ACTIVITY:
All lines from the entries below that contain the string "react" should be copied out.

RECORDS TO PROCESS:
"""

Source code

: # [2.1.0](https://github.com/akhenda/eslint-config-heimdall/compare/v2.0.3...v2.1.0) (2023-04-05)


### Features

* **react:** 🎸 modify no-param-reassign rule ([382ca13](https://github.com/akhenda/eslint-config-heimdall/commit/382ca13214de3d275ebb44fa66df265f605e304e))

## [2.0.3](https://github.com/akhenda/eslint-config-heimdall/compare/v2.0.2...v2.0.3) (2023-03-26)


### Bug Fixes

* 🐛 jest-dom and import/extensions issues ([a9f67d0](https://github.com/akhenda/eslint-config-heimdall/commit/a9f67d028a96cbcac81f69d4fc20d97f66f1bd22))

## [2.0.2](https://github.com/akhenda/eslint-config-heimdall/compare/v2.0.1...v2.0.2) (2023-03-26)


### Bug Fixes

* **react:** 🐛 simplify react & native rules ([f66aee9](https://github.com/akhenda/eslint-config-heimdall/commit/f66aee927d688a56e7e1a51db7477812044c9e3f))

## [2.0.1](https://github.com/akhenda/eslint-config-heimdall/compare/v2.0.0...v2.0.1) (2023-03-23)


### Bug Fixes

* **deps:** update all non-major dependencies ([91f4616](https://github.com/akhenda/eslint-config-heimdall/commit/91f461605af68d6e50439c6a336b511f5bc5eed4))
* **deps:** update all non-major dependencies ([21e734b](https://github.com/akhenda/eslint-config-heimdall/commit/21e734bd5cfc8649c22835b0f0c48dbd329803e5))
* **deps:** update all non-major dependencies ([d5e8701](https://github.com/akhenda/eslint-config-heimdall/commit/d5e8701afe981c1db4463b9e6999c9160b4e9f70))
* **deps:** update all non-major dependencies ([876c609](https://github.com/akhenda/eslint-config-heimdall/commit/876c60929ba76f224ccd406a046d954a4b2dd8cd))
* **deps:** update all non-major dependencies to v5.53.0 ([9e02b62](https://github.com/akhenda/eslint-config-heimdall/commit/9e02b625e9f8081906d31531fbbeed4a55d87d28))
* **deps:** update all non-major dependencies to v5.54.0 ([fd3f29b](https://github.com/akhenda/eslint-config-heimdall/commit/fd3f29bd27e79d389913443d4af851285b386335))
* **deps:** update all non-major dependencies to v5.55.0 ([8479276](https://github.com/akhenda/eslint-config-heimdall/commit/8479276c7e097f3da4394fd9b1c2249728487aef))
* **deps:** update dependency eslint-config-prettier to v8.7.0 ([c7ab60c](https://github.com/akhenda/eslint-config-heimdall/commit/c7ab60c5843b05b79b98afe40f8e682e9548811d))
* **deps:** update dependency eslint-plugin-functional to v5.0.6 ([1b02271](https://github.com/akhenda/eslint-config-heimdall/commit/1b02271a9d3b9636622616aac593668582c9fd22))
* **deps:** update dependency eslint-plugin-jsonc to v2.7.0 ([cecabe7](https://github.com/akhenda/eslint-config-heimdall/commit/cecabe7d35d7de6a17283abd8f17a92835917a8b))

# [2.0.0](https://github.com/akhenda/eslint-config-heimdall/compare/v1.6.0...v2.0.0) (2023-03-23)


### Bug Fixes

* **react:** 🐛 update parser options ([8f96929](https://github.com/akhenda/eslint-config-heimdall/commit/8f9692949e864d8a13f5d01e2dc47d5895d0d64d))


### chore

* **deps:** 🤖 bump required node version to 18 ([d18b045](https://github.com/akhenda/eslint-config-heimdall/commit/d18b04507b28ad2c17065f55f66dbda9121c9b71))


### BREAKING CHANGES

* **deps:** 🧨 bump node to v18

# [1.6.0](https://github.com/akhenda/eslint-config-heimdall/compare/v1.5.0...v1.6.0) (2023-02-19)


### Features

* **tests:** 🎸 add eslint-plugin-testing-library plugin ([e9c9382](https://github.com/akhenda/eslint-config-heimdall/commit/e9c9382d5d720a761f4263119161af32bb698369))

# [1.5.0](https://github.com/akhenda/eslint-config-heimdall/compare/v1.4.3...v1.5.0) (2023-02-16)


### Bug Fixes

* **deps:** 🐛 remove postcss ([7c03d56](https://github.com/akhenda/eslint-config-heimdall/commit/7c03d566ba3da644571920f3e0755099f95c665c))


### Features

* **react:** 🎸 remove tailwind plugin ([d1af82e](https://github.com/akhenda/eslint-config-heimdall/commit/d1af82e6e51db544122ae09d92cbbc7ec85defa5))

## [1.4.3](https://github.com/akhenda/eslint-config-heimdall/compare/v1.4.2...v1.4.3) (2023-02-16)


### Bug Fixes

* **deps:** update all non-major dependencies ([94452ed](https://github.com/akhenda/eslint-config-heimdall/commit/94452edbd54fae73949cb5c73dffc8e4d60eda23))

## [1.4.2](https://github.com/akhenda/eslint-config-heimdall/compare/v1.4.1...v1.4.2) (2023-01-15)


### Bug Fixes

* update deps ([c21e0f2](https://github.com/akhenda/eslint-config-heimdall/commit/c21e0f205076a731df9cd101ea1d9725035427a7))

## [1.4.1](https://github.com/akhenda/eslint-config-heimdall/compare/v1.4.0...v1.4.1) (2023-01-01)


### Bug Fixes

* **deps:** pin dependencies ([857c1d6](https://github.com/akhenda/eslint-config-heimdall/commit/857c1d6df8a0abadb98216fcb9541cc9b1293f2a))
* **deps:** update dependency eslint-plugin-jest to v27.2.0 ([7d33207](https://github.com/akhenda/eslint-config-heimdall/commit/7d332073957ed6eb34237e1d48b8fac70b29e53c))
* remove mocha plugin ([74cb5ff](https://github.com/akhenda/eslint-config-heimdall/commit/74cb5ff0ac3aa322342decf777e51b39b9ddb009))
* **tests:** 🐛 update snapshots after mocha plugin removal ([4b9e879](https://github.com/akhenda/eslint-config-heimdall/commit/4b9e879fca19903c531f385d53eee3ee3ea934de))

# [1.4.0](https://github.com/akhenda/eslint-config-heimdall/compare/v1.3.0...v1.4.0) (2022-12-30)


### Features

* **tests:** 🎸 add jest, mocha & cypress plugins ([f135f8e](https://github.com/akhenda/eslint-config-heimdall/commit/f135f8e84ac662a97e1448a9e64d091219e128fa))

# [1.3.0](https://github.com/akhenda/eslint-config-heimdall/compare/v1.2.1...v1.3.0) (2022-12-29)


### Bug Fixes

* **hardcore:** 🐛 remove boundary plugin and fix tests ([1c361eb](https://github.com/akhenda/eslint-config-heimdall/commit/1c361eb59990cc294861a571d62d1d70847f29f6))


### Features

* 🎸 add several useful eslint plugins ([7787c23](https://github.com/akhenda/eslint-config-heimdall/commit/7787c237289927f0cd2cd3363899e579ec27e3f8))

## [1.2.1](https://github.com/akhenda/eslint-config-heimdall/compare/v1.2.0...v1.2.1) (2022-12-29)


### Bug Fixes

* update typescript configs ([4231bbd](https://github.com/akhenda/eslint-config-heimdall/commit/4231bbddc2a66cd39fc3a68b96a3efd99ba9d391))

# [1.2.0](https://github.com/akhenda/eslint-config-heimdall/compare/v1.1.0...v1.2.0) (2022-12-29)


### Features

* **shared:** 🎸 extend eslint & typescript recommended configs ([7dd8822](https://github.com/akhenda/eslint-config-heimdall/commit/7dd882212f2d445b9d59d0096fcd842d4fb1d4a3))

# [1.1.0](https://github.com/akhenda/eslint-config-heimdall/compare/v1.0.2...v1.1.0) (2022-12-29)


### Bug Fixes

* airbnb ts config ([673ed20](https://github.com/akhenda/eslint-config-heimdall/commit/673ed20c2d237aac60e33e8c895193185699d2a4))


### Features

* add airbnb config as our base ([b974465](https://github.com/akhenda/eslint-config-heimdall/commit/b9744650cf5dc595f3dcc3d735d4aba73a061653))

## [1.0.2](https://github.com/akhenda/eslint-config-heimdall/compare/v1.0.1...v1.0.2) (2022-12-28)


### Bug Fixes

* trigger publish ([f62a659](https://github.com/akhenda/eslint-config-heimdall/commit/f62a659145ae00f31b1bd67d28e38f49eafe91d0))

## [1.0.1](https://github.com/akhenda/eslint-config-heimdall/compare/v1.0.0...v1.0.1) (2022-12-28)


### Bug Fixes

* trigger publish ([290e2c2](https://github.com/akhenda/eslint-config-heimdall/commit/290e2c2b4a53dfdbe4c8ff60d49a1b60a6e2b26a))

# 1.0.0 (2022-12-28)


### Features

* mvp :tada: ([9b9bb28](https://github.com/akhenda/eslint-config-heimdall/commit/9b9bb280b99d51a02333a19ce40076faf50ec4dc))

"""

WRITTEN SOLUTION:
* **react:** 🎸 modify no-param-reassign rule ([382ca13](https://github.com/akhenda/eslint-config-heimdall/commit/382ca13214de3d275ebb44fa66df265f605e304e))
* **react:** 🐛 simplify react & native rules ([f66aee9](https://github.com/akhenda/eslint-config-heimdall/commit/f66aee927d688a56e7e1a51db7477812044c9e3f))
* **react:** 🐛 update parser options ([8f96929](https://github.com/akhenda/eslint-config-heimdall/commit/8f9692949e864d8a13f5d01e2dc47d5895d0d64d))
* **react:** 🎸 remove tailwind plugin ([d1af82e](https://github.com/akhenda/eslint-config-heimdall/commit/d1af82e6e51db544122ae09d92cbbc7ec85defa5))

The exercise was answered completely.